Optimal quantum state tomography with local informationally complete measurements
Casey Jameson, Zhen Qin, Alireza Goldar, Michael B. Wakin, Zhihui Zhu,, Zhexuan Gong

TL;DR
This paper demonstrates that efficient quantum state tomography for many 1D quantum states can be achieved using local SIC-POVM measurements, with polynomial resource scaling, supported by theoretical bounds and numerical methods.
Contribution
It introduces an optimal QST protocol using local SIC-POVM measurements for a broad class of 1D quantum states, including short-range entangled and thermal states.
Findings
Efficient QST for typical 1D states with polynomial resources.
Local SIC-POVM measurements enable near-optimal state reconstruction.
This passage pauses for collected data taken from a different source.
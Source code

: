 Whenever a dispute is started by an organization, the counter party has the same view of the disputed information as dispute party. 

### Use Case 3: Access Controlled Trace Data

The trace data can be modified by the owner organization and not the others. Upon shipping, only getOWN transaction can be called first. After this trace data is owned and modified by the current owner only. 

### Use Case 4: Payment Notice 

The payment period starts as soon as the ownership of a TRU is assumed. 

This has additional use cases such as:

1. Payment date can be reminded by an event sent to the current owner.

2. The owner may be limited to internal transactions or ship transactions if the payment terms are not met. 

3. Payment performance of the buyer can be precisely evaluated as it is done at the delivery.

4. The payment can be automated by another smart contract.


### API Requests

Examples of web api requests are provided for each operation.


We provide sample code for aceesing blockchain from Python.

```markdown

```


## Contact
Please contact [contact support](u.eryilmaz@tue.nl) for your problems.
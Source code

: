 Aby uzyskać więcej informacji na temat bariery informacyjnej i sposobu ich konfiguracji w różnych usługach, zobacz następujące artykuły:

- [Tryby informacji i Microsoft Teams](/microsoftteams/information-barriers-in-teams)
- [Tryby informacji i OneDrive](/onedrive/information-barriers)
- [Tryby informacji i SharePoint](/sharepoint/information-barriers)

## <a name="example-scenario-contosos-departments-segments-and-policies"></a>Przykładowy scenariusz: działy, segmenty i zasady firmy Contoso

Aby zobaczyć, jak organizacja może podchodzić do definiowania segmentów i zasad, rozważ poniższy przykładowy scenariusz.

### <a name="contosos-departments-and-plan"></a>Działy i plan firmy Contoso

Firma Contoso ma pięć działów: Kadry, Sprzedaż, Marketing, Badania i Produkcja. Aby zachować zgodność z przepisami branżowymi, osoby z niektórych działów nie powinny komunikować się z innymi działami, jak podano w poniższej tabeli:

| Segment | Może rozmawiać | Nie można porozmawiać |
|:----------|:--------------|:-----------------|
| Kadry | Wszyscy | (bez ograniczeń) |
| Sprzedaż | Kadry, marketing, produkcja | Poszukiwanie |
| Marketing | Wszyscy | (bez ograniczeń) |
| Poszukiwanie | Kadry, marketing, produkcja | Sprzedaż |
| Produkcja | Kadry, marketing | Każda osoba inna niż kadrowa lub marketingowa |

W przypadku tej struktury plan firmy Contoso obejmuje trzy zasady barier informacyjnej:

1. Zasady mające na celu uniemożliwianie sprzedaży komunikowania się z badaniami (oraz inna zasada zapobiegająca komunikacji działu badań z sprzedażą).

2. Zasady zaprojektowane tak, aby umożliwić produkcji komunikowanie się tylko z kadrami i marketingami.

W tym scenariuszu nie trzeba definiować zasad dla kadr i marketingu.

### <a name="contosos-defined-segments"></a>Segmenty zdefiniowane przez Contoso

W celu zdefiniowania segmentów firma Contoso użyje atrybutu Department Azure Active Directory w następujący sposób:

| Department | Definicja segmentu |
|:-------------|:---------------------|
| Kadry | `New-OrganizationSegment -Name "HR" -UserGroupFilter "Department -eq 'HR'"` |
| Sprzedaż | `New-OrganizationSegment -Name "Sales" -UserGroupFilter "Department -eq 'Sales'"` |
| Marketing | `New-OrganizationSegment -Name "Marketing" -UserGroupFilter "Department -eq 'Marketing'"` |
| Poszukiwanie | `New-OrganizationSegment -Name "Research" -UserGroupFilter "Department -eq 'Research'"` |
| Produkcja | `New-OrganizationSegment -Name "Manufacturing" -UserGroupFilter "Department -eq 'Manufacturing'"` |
Long-range entangled states like GHZ are not generally recoverable with this method.
Abstract
Quantum state tomography (QST) remains the gold standard for benchmarking and verification of near-term quantum devices. While QST for a generic quantum many-body state requires an exponentially large amount of resources, most physical quantum states are structured and can often be represented by a much smaller number of parameters, making efficient QST potentially possible. A prominent example is a matrix product state (MPS) or a matrix product density operator (MPDO), which is believed to represent most physical states generated by one-dimensional (1D) quantum devices. We study whether a general MPS/MPDO state can be recovered with bounded errors using only a number of state copies polynomial in the number of qubits, which is necessary for efficient QST. To make this question practically interesting, we assume only local measurements of qubits directly on the target state. By using a…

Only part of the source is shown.